Fuel for thought

“Despite providing virtually all our heat for thousands of years, wood as a fuel is in its infancy in Britain – somehow we see it as primitive and overlook its fantastic potential.” Gavin Hogg, owner of a wood-heated holiday and activity business in the Brecon Beacons is passionate in the potential for wood and has put his money where his mouth is by installing a state-of-the-art system on an estate which dates back to the 17th century.
Here he up against powerful resistance, however. Professor James Lovelock, one of the fathers of modern environmentalism, is so dismissive of its potential that he does not even mention it in his latest controversial analysis: “There is no chance wind, tide and water power can provide enough energy and in time,” he says. “Only one immediately available source does not cause global warming and that is nuclear energy.”
Most environmentalists bridle at Lovelock’s dismissal of renewables, but ironically they seem almost as resistant to Hogg’s suggestion. As a nation we generally dismiss it as both damaging and hopelessly antiquated. As a result, until recently the area attracted little research and even less investment, leading to even less media attention. Not surprisingly, therefore, even the most informed audiences tend to raise their eyebrows at the idea of wood as a 21st century fuel.
Millions of comfortable modern homes are still heated by trees
Attitudes are very different on the Continent or North America. Here wood has always been appreciated as a serious energy source and although the days of frontiersmen and peasants huddled over smoking fires may have gone, millions of comfortable modern homes are still heated by trees. Indeed, far from being in decline, increasing numbers of hospitals, factories and even power stations rely on wood. Thanks to climate change fears and high oil prices, such thinking is belatedly finding its way into energy policy on this side of the Channel.
At first glance the suggestion that burning timber might be environmentally beneficial strikes most people as ridiculous. Our views are coloured by dim memories of London smogs and further tarnished by images of smouldering former rainforests. On top of this, doesn’t combustion produces carbon dioxide? And isn’t this the very greenhouse gas that threatens all our futures?
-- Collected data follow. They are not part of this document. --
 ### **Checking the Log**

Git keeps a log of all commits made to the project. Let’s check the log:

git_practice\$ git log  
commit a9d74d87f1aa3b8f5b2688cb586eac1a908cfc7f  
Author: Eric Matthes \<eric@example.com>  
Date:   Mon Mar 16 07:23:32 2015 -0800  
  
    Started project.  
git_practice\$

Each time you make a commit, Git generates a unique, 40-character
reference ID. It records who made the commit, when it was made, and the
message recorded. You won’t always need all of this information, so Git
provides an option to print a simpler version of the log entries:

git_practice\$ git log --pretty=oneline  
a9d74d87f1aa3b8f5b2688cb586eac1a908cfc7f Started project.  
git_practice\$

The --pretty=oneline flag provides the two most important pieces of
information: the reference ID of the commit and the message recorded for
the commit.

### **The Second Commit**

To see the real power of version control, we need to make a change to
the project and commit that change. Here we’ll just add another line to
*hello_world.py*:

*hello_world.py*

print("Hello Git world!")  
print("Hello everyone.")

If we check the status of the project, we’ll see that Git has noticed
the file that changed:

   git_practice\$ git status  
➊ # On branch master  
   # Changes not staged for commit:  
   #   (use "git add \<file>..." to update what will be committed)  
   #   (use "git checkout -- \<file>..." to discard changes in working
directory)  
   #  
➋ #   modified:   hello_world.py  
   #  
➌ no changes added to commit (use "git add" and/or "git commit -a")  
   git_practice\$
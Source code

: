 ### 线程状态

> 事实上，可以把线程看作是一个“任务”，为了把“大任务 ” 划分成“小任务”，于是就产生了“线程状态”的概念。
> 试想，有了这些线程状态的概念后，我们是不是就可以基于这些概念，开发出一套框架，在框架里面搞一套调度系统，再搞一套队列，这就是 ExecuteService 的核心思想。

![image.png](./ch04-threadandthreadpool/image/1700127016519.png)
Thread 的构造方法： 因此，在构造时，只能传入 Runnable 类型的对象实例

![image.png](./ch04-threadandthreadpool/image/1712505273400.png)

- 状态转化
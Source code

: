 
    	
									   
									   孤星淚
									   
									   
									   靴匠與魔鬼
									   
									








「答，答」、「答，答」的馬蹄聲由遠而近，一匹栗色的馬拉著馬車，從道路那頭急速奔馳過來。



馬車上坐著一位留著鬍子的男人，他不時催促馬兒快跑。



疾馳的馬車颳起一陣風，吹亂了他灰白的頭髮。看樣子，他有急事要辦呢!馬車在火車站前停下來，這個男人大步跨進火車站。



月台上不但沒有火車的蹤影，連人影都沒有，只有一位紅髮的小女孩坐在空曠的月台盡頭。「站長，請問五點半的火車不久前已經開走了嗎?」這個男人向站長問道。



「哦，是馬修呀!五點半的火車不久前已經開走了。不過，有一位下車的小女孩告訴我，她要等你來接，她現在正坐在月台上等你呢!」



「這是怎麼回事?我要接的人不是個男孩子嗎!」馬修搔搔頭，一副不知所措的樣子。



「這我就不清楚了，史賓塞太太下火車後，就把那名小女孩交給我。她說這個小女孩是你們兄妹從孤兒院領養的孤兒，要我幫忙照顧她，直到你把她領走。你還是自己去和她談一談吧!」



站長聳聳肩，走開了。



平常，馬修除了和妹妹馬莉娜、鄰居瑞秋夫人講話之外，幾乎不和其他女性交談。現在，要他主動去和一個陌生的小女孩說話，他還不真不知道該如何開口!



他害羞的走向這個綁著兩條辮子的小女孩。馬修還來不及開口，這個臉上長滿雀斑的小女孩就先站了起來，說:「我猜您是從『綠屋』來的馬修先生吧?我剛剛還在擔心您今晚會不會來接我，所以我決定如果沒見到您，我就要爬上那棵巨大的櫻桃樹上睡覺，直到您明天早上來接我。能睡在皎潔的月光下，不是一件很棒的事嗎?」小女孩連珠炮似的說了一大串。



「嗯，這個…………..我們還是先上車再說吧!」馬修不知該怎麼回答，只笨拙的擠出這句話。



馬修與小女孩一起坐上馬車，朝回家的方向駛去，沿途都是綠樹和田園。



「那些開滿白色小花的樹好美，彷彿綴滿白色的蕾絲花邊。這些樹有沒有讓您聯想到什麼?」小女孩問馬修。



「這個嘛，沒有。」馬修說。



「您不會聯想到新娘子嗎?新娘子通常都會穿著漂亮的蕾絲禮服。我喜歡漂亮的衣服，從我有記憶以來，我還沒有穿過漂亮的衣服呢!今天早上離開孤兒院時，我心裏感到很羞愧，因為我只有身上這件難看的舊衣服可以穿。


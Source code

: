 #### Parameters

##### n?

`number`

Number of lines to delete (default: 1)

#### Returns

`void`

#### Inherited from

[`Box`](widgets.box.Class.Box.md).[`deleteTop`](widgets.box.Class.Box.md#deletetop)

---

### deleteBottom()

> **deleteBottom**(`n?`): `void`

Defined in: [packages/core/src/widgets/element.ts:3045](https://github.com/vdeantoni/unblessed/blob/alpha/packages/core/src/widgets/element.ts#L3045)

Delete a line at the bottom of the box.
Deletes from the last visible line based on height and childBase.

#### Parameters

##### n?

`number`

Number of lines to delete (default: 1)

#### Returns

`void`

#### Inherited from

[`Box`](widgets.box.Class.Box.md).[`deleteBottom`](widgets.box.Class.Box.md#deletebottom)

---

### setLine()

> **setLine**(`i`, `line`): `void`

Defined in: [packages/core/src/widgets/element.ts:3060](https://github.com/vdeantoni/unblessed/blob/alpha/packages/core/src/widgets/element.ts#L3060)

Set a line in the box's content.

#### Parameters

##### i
Not at all: certainly the combustion of wood gives off the same carbon dioxide as a fossil fuel, but only that which was absorbed as the tree grew. Moreover, this will still be released whether the tree burns or rots. Provided each felled tree is replaced with a fresh sapling, the process is effectively carbon neutral. In contrast, burning fossil fuels releases carbon locked away millions of years ago, potentially reverting the atmosphere’s gas balance to one not even the early dinosaurs would have recognised.